## Exercise brief
Whichever lines of the entries hold the word "left" should be identified and copied.

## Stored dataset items
*** Begin section ***

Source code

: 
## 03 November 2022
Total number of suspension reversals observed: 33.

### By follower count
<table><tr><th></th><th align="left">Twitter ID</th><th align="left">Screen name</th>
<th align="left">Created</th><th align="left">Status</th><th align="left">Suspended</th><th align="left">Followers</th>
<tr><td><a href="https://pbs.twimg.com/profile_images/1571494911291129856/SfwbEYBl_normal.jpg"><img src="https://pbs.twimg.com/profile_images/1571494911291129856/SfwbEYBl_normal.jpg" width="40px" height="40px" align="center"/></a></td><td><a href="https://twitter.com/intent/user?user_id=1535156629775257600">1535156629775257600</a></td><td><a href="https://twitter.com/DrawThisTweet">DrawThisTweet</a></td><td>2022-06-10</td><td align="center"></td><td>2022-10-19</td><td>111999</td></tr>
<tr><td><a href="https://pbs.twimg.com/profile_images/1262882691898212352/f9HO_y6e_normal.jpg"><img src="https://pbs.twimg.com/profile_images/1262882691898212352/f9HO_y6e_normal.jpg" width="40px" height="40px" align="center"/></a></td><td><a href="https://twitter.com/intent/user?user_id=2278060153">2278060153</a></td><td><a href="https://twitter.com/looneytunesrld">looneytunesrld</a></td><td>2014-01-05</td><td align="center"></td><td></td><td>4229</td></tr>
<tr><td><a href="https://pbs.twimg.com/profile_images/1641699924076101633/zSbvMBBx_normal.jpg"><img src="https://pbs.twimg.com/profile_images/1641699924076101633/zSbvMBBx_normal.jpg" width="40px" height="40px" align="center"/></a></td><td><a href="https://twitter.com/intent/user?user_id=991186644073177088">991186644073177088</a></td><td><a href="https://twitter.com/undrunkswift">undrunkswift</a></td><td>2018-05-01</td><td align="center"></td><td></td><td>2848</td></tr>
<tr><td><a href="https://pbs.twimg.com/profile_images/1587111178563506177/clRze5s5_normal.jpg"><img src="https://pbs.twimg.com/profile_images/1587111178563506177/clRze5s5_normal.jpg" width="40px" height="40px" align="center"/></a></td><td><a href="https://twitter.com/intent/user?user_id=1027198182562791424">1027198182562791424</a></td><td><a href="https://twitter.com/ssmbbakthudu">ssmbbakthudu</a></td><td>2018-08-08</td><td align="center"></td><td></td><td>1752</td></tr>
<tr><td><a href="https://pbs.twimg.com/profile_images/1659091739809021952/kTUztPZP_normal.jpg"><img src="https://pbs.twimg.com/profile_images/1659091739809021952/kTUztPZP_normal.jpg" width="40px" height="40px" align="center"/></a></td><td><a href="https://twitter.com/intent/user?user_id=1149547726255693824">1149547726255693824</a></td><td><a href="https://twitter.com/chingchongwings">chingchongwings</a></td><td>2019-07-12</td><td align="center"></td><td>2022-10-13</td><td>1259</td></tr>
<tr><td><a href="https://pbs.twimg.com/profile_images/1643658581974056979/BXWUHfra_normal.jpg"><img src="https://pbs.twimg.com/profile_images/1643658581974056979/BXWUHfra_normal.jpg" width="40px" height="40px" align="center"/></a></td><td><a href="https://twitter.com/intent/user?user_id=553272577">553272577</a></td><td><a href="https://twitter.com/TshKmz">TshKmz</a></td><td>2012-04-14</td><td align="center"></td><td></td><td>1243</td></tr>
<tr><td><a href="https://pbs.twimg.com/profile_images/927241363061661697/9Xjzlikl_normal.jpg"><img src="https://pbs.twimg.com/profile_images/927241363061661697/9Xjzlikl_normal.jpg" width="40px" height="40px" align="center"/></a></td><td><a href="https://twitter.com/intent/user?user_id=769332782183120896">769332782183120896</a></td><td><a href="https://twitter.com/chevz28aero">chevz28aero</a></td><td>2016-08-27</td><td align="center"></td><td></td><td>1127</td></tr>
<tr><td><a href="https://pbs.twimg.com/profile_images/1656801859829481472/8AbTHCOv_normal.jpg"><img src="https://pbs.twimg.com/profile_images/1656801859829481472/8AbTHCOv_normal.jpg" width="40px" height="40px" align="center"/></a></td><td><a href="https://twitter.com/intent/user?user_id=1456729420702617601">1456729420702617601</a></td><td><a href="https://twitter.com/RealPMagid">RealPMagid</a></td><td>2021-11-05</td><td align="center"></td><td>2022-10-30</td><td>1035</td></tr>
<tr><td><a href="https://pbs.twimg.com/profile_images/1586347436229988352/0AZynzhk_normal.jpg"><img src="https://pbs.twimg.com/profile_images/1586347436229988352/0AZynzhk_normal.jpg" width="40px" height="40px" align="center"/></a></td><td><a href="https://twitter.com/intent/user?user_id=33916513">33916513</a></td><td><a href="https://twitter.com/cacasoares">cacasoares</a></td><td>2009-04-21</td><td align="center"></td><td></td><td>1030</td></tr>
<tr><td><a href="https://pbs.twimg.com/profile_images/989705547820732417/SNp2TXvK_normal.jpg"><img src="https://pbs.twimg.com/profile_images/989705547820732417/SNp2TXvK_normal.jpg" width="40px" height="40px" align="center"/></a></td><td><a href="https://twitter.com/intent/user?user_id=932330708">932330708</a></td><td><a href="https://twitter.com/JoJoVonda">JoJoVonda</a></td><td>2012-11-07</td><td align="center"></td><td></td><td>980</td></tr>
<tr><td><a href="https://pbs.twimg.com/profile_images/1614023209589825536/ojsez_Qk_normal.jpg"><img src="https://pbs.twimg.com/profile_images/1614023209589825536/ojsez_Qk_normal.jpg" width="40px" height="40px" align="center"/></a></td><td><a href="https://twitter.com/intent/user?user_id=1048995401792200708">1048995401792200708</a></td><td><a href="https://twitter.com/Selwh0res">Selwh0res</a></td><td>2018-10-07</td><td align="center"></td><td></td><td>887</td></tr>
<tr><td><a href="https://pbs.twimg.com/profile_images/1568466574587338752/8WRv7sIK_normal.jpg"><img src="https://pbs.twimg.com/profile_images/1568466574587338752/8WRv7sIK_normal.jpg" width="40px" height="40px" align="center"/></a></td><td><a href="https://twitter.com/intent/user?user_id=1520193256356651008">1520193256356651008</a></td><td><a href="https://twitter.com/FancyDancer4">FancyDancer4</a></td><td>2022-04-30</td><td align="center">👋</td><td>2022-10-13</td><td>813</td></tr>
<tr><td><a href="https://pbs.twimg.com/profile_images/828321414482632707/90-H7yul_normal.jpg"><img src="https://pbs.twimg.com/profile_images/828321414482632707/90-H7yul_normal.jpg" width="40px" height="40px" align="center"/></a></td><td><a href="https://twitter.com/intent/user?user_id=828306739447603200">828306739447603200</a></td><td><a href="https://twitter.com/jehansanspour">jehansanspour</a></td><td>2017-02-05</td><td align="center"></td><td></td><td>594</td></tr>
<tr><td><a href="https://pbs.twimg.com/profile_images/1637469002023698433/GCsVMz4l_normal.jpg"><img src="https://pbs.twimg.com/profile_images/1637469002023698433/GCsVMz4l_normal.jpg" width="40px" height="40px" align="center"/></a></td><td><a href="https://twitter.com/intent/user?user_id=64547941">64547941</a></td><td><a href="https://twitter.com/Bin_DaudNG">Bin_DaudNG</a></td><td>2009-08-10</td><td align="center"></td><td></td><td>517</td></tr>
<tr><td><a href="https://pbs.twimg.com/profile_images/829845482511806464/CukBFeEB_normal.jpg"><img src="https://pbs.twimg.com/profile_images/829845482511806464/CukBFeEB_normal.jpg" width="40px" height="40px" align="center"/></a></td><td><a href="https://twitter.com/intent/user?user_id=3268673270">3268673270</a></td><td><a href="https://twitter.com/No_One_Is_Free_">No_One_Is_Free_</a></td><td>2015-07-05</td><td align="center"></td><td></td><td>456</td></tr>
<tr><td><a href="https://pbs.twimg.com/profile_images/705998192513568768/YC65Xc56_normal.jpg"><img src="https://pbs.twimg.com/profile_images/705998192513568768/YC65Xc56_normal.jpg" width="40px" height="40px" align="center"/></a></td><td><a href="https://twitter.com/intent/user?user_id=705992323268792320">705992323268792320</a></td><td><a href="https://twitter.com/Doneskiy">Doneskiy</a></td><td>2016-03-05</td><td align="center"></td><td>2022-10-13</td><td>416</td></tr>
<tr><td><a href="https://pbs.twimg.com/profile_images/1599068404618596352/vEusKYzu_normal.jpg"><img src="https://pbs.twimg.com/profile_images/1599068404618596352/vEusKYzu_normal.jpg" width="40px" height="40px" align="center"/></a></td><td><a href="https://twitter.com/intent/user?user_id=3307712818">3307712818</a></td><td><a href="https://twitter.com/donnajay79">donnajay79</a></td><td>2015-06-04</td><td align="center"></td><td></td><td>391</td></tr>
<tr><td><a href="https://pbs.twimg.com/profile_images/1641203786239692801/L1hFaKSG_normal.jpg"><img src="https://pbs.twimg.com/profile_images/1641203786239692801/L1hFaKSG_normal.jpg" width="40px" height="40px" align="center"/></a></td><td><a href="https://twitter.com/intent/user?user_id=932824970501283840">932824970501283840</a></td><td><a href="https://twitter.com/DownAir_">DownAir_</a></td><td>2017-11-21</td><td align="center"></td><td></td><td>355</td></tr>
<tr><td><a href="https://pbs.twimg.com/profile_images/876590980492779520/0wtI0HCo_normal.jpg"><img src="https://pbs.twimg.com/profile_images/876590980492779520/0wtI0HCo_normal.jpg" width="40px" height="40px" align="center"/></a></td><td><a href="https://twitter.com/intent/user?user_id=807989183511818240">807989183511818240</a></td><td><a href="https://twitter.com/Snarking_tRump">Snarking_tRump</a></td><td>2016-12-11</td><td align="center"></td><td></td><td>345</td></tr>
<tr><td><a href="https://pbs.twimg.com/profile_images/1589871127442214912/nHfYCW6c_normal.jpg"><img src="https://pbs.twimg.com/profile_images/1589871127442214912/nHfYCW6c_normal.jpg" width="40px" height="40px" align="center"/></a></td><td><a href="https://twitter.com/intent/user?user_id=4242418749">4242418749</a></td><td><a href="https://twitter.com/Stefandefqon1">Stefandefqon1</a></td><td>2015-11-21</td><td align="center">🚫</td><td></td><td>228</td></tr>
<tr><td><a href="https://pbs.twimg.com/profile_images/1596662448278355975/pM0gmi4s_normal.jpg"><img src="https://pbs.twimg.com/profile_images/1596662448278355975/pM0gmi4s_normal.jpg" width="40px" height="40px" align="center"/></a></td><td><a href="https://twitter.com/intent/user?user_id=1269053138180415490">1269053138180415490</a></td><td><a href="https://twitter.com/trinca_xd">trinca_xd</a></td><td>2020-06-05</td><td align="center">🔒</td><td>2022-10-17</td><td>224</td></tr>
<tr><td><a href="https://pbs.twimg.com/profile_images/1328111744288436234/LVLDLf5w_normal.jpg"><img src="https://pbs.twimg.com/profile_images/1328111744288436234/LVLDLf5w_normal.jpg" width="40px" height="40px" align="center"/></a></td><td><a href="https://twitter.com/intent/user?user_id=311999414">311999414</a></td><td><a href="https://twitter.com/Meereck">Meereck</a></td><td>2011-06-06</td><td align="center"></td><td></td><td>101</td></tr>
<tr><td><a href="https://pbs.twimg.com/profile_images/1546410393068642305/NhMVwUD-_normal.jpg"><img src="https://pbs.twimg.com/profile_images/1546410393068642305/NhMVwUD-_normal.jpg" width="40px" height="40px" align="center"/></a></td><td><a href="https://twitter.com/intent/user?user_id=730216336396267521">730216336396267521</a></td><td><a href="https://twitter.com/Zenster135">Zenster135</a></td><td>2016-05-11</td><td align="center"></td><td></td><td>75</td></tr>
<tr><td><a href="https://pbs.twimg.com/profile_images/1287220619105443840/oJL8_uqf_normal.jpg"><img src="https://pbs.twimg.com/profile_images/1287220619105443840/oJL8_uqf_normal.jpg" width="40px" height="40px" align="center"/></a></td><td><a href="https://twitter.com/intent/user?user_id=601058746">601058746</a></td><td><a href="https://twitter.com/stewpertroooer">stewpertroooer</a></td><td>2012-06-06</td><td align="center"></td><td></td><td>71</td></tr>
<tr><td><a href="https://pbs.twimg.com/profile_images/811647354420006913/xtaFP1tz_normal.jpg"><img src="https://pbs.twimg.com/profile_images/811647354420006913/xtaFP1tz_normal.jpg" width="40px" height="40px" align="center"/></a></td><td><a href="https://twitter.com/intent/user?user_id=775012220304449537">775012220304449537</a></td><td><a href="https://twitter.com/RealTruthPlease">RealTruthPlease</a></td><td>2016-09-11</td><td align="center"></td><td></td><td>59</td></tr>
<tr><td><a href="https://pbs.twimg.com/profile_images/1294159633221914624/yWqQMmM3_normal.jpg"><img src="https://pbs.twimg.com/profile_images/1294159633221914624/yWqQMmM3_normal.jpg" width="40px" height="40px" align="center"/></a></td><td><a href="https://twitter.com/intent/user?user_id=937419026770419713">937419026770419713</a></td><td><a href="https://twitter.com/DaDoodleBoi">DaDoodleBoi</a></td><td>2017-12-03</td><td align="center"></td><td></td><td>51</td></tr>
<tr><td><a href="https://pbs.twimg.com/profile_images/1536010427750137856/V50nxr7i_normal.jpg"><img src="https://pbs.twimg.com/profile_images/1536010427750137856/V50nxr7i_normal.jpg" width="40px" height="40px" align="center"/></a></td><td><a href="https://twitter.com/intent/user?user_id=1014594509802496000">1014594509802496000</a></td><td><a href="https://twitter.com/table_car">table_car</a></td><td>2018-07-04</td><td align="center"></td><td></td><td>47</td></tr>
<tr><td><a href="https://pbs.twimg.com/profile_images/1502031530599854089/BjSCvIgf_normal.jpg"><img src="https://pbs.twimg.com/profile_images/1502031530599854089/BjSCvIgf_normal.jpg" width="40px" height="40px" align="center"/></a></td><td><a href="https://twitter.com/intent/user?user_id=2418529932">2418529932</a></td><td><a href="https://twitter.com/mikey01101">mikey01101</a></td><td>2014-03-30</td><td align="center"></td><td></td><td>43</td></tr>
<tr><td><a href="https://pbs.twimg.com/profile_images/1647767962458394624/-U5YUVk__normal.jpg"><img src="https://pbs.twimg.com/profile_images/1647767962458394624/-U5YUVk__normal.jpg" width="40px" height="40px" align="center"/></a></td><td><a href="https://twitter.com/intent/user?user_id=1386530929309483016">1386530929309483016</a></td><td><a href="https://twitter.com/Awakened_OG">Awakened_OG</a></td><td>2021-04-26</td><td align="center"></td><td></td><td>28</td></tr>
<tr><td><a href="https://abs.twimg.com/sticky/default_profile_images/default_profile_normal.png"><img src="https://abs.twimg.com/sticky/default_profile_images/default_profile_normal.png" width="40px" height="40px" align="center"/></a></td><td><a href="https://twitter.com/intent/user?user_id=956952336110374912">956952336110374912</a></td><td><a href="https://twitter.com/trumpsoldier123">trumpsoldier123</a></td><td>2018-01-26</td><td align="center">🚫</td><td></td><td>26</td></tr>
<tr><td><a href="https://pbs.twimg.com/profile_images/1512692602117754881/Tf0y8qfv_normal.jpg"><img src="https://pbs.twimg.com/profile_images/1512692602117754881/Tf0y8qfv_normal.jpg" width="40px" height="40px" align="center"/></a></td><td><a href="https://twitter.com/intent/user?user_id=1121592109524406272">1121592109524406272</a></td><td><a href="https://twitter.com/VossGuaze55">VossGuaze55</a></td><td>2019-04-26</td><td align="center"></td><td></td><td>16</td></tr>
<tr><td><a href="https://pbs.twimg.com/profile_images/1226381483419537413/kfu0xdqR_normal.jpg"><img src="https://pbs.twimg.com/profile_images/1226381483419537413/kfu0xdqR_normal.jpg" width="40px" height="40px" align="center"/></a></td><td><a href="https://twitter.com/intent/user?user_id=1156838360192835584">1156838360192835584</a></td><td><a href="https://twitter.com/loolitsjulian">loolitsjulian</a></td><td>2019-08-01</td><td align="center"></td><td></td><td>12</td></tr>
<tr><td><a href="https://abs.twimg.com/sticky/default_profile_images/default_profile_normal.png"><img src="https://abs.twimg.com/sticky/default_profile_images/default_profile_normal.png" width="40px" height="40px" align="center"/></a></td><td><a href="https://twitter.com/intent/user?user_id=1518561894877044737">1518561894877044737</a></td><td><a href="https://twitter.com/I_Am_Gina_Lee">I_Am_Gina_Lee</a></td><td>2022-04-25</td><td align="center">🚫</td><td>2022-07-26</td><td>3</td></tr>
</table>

*** End section ***

## Solution to this exercise
<table><tr><th></th><th align="left">Twitter ID</th><th align="left">Screen name</th>
<th align="left">Created</th><th align="left">Status</th><th align="left">Suspended</th><th align="left">Followers</th>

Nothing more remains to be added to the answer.